Stored data
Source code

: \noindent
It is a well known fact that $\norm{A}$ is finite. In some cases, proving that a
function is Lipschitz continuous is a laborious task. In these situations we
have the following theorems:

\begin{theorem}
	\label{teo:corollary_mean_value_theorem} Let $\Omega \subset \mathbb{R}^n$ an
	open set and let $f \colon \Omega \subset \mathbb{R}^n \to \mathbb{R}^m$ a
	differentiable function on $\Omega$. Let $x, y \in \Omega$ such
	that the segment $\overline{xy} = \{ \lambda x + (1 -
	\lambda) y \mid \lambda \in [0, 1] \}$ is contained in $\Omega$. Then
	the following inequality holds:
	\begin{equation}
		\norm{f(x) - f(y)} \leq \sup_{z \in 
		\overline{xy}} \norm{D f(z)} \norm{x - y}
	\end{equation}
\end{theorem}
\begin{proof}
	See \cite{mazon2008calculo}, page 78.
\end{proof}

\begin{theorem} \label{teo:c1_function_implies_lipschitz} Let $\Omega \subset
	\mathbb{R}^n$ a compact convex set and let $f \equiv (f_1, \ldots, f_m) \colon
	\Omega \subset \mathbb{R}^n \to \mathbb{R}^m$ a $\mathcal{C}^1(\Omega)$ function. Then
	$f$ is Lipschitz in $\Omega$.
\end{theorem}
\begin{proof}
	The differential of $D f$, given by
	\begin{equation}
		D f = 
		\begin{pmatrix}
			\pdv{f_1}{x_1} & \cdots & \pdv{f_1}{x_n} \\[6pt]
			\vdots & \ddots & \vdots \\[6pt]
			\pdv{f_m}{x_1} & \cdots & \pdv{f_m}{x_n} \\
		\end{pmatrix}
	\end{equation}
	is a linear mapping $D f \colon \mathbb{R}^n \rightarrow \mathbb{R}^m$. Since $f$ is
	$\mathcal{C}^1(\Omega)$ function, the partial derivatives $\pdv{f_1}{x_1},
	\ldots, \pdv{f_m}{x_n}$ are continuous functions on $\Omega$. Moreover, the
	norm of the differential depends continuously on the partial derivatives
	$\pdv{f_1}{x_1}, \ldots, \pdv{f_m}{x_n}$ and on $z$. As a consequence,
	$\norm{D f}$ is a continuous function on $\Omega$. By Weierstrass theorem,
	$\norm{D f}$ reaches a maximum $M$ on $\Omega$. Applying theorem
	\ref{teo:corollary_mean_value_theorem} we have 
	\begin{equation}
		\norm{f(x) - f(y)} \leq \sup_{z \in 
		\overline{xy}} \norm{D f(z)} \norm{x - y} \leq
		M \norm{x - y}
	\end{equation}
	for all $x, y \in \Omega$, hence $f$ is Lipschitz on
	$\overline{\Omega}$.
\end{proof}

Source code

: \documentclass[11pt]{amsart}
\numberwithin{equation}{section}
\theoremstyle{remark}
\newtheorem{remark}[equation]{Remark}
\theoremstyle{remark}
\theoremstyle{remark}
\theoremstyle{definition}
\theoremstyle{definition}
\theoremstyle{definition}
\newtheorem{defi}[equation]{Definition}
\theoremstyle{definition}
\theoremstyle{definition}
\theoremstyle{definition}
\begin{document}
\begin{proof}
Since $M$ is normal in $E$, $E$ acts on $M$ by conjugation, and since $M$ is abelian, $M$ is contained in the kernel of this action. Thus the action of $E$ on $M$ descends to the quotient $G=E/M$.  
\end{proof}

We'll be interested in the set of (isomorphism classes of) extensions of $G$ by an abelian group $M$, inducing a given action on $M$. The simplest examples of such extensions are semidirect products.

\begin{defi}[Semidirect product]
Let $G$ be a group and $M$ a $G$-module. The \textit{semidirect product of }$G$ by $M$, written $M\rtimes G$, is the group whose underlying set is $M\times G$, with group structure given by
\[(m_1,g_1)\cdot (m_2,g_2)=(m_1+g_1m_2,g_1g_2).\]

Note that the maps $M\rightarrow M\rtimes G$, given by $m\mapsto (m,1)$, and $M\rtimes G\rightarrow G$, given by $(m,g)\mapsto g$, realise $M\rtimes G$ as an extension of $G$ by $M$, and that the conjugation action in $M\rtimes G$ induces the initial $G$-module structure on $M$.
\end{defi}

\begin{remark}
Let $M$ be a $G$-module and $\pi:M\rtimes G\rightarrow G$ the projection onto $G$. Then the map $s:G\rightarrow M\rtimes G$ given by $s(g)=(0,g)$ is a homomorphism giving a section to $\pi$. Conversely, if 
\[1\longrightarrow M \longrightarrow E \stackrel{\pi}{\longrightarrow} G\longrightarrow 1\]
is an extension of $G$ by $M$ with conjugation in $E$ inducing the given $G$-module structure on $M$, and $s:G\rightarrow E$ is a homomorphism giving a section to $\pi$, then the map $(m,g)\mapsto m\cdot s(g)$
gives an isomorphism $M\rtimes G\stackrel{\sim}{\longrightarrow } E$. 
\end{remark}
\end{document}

What the task requires
Scan the data above; copy every line where "that" appears.

Response to the exercise
It is a well known fact that $\norm{A}$ is finite. In some cases, proving that a
	that the segment $\overline{xy} = \{ \lambda x + (1 -
Note that the maps $M\rightarrow M\rtimes G$, given by $m\mapsto (m,1)$, and $M\rtimes G\rightarrow G$, given by $(m,g)\mapsto g$, realise $M\rtimes G$ as an extension of $G$ by $M$, and that the conjugation action in $M\rtimes G$ induces the initial $G$-module structure on $M$.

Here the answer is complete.